What's most interesting about Baena's approach is how a lot of the overt zombie elements stay on the peripheral until the film’s final act, and how, were you not aware of the narrative’s direction from promotional materials, one might plausibly believe Beth’s parents' biblical interpretation of their daughter's resurrection. “That was my intention,” Baena says of filtering the entire film through what DeHaan’s Zach sees. “I always wanted it to be more contingent. It’s not like you’re watching a Michael Bay movie and you’re following the lead actors and they’re a military general and a scientist and all the people who know the answers. If it really happened, you’d have no idea what’s going on. Everything would be peripheral, and it was also a function of the budget since we didn’t have a lot of money, so by keeping it more arbitrary we were able to get away with having glimpses as opposed to featuring things.”
Unlike most zombie movies, Life After Beth doesn’t explore any social commentary. Instead it hinges on an emotional undercurrent. “It’s definitely something that attracted me to the screenplay,” Plaza says. “I’d never really read anything like that before, and I thought it was really unique how the movie felt really emotional – it felt like a metaphor for a break-up, and those are the things that stuck with me. And I thought it would be fun to play a more physical character. I’ve never really done that before, and I liked the challenge of trying to figure out the different stages of turning into a zombie and how that manifests physically in your body.”
“I was investigating, I guess, the emotional carnage,” Baena adds. “Like Aubrey said, there’s definitely a through-line of a break-up.
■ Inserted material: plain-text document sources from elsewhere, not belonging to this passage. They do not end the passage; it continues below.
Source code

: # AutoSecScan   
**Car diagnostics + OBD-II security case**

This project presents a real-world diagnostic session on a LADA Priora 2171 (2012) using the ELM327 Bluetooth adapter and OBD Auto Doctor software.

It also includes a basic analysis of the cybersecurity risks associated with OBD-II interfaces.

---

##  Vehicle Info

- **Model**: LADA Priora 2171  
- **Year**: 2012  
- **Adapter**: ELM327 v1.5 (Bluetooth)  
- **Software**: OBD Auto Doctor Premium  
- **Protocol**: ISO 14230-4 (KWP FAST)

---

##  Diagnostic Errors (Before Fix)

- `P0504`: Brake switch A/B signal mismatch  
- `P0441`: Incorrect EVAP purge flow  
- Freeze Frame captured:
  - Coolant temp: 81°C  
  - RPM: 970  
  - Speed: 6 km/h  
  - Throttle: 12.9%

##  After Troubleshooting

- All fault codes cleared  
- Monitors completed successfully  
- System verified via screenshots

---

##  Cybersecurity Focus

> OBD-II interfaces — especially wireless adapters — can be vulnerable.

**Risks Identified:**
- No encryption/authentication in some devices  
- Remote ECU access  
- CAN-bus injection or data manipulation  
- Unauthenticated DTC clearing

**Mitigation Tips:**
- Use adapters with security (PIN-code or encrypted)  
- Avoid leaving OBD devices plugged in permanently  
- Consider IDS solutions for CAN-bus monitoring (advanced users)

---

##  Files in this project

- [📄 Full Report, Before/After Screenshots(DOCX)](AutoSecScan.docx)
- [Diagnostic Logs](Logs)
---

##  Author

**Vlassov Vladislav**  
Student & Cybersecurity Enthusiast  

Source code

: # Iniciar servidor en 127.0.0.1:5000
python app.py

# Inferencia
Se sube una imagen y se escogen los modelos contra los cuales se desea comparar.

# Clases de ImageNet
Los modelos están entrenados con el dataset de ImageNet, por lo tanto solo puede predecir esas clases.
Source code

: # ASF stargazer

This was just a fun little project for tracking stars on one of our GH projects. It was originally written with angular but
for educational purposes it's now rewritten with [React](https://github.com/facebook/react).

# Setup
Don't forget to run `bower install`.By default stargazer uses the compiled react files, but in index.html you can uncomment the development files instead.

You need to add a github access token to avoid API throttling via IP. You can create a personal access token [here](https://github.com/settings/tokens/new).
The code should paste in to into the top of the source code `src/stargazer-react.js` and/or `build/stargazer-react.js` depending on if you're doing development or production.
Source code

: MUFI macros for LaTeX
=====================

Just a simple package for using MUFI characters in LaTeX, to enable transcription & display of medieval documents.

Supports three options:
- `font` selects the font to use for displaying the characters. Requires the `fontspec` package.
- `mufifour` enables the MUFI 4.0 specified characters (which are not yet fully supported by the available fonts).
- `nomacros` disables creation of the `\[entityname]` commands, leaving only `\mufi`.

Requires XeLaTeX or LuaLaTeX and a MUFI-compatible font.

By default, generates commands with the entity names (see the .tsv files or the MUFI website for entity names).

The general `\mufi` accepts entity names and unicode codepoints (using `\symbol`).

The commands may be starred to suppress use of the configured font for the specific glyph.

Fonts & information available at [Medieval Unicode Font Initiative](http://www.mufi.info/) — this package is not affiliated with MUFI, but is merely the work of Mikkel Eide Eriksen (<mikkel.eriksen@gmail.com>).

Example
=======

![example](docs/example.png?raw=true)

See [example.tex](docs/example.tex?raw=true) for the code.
You know, if you break up with somebody and you get back together and you try to make it work, it’s always a disaster and it kind of slowly tears you apart. But with the way your mind processes information, you always remember good things and it’s hard to remember the bad, so you end up just getting back into things that are not really healthy for you and then, of course, it rears its head again and it’s a disaster. And I wanted to make it really intimate so that these zombies are actually people. Every single zombie that you see in these movies was a person, whether they have a shred of their humanity or whether it’s full-fledged [zombification]. It’s not something you can brush off and treat lightly.”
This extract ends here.